» Problem details: All of the data that follows should be retyped exactly as it appears.

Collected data
++++++++

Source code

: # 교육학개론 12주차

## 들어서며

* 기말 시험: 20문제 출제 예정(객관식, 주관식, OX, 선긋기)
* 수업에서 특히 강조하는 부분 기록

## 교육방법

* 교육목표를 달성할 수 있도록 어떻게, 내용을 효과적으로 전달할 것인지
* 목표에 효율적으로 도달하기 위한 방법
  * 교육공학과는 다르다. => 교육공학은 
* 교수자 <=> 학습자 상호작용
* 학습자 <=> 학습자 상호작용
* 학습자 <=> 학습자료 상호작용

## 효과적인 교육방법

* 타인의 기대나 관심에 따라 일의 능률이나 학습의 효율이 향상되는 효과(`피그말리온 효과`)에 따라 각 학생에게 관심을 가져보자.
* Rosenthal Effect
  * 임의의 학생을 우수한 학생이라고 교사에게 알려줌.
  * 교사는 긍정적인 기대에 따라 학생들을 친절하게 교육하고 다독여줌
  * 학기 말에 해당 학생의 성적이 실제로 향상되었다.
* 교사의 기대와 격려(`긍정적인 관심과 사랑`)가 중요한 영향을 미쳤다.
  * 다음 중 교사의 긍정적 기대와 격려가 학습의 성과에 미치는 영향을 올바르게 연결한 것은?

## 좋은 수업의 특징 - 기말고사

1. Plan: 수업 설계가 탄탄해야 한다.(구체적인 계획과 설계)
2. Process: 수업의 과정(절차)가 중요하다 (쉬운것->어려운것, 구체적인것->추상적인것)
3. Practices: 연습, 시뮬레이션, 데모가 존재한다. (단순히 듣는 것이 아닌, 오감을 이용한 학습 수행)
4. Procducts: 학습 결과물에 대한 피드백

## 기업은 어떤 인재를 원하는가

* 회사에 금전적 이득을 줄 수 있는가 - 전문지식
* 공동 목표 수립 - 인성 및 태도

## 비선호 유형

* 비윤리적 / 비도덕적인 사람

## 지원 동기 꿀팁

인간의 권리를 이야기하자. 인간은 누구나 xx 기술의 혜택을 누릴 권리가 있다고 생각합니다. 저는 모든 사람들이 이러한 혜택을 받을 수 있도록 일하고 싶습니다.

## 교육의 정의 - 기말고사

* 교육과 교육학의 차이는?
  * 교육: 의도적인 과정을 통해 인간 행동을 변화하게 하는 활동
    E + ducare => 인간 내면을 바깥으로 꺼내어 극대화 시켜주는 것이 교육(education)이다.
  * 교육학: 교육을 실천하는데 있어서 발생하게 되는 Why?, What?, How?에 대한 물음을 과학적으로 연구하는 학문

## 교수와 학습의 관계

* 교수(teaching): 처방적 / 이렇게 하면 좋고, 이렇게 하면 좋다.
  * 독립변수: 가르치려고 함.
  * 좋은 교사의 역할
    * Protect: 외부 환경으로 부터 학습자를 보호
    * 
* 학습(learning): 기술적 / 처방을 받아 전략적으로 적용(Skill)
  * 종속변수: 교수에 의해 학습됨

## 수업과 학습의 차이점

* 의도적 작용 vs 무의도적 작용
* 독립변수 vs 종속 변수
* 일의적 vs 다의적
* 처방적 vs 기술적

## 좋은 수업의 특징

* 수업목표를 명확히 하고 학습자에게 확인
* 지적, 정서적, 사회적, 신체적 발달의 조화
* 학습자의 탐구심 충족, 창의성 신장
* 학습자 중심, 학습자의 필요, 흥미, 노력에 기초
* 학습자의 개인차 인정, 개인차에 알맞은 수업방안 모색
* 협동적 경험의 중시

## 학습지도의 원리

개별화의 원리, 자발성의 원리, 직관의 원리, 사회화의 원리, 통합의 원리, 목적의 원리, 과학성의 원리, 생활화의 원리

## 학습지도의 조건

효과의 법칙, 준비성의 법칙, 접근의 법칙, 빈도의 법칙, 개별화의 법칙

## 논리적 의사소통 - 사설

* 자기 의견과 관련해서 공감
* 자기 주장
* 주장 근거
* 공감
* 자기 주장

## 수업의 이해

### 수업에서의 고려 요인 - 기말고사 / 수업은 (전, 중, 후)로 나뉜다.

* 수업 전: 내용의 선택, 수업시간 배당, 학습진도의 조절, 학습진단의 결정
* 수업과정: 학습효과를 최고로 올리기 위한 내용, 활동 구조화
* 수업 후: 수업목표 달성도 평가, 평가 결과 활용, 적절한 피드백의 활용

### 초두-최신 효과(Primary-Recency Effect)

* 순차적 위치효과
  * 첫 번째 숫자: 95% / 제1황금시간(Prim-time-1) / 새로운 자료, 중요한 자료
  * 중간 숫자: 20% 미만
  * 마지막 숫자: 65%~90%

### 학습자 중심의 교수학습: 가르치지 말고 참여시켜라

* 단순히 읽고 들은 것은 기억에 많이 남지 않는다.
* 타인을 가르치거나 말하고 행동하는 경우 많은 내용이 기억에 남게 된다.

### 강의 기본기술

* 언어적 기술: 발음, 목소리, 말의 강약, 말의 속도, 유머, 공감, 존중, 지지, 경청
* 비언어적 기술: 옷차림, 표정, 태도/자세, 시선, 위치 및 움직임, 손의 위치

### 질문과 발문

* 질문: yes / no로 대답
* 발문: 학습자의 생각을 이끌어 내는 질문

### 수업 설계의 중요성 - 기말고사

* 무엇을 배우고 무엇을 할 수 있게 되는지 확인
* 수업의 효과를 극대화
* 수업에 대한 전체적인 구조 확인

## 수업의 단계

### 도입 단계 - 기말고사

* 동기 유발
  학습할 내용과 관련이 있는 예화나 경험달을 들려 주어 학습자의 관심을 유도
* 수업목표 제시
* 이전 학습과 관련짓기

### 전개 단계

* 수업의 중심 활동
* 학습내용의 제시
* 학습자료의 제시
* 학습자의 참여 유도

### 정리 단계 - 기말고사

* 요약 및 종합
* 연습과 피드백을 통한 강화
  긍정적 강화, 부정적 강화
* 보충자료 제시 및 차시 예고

++++++++

» Answer for the task:
Source code

: # 교육학개론 12주차

## 들어서며

* 기말 시험: 20문제 출제 예정(객관식, 주관식, OX, 선긋기)
* 수업에서 특히 강조하는 부분 기록

## 교육방법

* 교육목표를 달성할 수 있도록 어떻게, 내용을 효과적으로 전달할 것인지
* 목표에 효율적으로 도달하기 위한 방법
  * 교육공학과는 다르다. => 교육공학은 
* 교수자 <=> 학습자 상호작용
* 학습자 <=> 학습자 상호작용
* 학습자 <=> 학습자료 상호작용

## 효과적인 교육방법

* 타인의 기대나 관심에 따라 일의 능률이나 학습의 효율이 향상되는 효과(`피그말리온 효과`)에 따라 각 학생에게 관심을 가져보자.
* Rosenthal Effect
  * 임의의 학생을 우수한 학생이라고 교사에게 알려줌.
  * 교사는 긍정적인 기대에 따라 학생들을 친절하게 교육하고 다독여줌
  * 학기 말에 해당 학생의 성적이 실제로 향상되었다.
* 교사의 기대와 격려(`긍정적인 관심과 사랑`)가 중요한 영향을 미쳤다.
  * 다음 중 교사의 긍정적 기대와 격려가 학습의 성과에 미치는 영향을 올바르게 연결한 것은?

## 좋은 수업의 특징 - 기말고사

1. Plan: 수업 설계가 탄탄해야 한다.(구체적인 계획과 설계)
2. Process: 수업의 과정(절차)가 중요하다 (쉬운것->어려운것, 구체적인것->추상적인것)
3. Practices: 연습, 시뮬레이션, 데모가 존재한다. (단순히 듣는 것이 아닌, 오감을 이용한 학습 수행)
4. Procducts: 학습 결과물에 대한 피드백

## 기업은 어떤 인재를 원하는가

* 회사에 금전적 이득을 줄 수 있는가 - 전문지식
* 공동 목표 수립 - 인성 및 태도

## 비선호 유형

* 비윤리적 / 비도덕적인 사람

## 지원 동기 꿀팁

인간의 권리를 이야기하자. 인간은 누구나 xx 기술의 혜택을 누릴 권리가 있다고 생각합니다. 저는 모든 사람들이 이러한 혜택을 받을 수 있도록 일하고 싶습니다.

## 교육의 정의 - 기말고사

* 교육과 교육학의 차이는?
  * 교육: 의도적인 과정을 통해 인간 행동을 변화하게 하는 활동
    E + ducare => 인간 내면을 바깥으로 꺼내어 극대화 시켜주는 것이 교육(education)이다.
  * 교육학: 교육을 실천하는데 있어서 발생하게 되는 Why?, What?, How?에 대한 물음을 과학적으로 연구하는 학문

## 교수와 학습의 관계

* 교수(teaching): 처방적 / 이렇게 하면 좋고, 이렇게 하면 좋다.
  * 독립변수: 가르치려고 함.
  * 좋은 교사의 역할
    * Protect: 외부 환경으로 부터 학습자를 보호
    * 
* 학습(learning): 기술적 / 처방을 받아 전략적으로 적용(Skill)
  * 종속변수: 교수에 의해 학습됨

## 수업과 학습의 차이점

* 의도적 작용 vs 무의도적 작용
* 독립변수 vs 종속 변수
* 일의적 vs 다의적
* 처방적 vs 기술적

## 좋은 수업의 특징

* 수업목표를 명확히 하고 학습자에게 확인
* 지적, 정서적, 사회적, 신체적 발달의 조화
* 학습자의 탐구심 충족, 창의성 신장
* 학습자 중심, 학습자의 필요, 흥미, 노력에 기초
* 학습자의 개인차 인정, 개인차에 알맞은 수업방안 모색
* 협동적 경험의 중시

## 학습지도의 원리

개별화의 원리, 자발성의 원리, 직관의 원리, 사회화의 원리, 통합의 원리, 목적의 원리, 과학성의 원리, 생활화의 원리

## 학습지도의 조건

효과의 법칙, 준비성의 법칙, 접근의 법칙, 빈도의 법칙, 개별화의 법칙

## 논리적 의사소통 - 사설

* 자기 의견과 관련해서 공감
* 자기 주장
* 주장 근거
* 공감
* 자기 주장

## 수업의 이해

### 수업에서의 고려 요인 - 기말고사 / 수업은 (전, 중, 후)로 나뉜다.

* 수업 전: 내용의 선택, 수업시간 배당, 학습진도의 조절, 학습진단의 결정
* 수업과정: 학습효과를 최고로 올리기 위한 내용, 활동 구조화
* 수업 후: 수업목표 달성도 평가, 평가 결과 활용, 적절한 피드백의 활용

### 초두-최신 효과(Primary-Recency Effect)

* 순차적 위치효과
  * 첫 번째 숫자: 95% / 제1황금시간(Prim-time-1) / 새로운 자료, 중요한 자료
  * 중간 숫자: 20% 미만
  * 마지막 숫자: 65%~90%

### 학습자 중심의 교수학습: 가르치지 말고 참여시켜라

* 단순히 읽고 들은 것은 기억에 많이 남지 않는다.
* 타인을 가르치거나 말하고 행동하는 경우 많은 내용이 기억에 남게 된다.

### 강의 기본기술

* 언어적 기술: 발음, 목소리, 말의 강약, 말의 속도, 유머, 공감, 존중, 지지, 경청
* 비언어적 기술: 옷차림, 표정, 태도/자세, 시선, 위치 및 움직임, 손의 위치

### 질문과 발문

* 질문: yes / no로 대답
* 발문: 학습자의 생각을 이끌어 내는 질문

### 수업 설계의 중요성 - 기말고사

* 무엇을 배우고 무엇을 할 수 있게 되는지 확인
* 수업의 효과를 극대화
* 수업에 대한 전체적인 구조 확인

## 수업의 단계

### 도입 단계 - 기말고사

* 동기 유발
  학습할 내용과 관련이 있는 예화나 경험달을 들려 주어 학습자의 관심을 유도
* 수업목표 제시
* 이전 학습과 관련짓기

### 전개 단계

* 수업의 중심 활동
* 학습내용의 제시
* 학습자료의 제시
* 학습자의 참여 유도

### 정리 단계 - 기말고사

* 요약 및 종합
* 연습과 피드백을 통한 강화
  긍정적 강화, 부정적 강화
* 보충자료 제시 및 차시 예고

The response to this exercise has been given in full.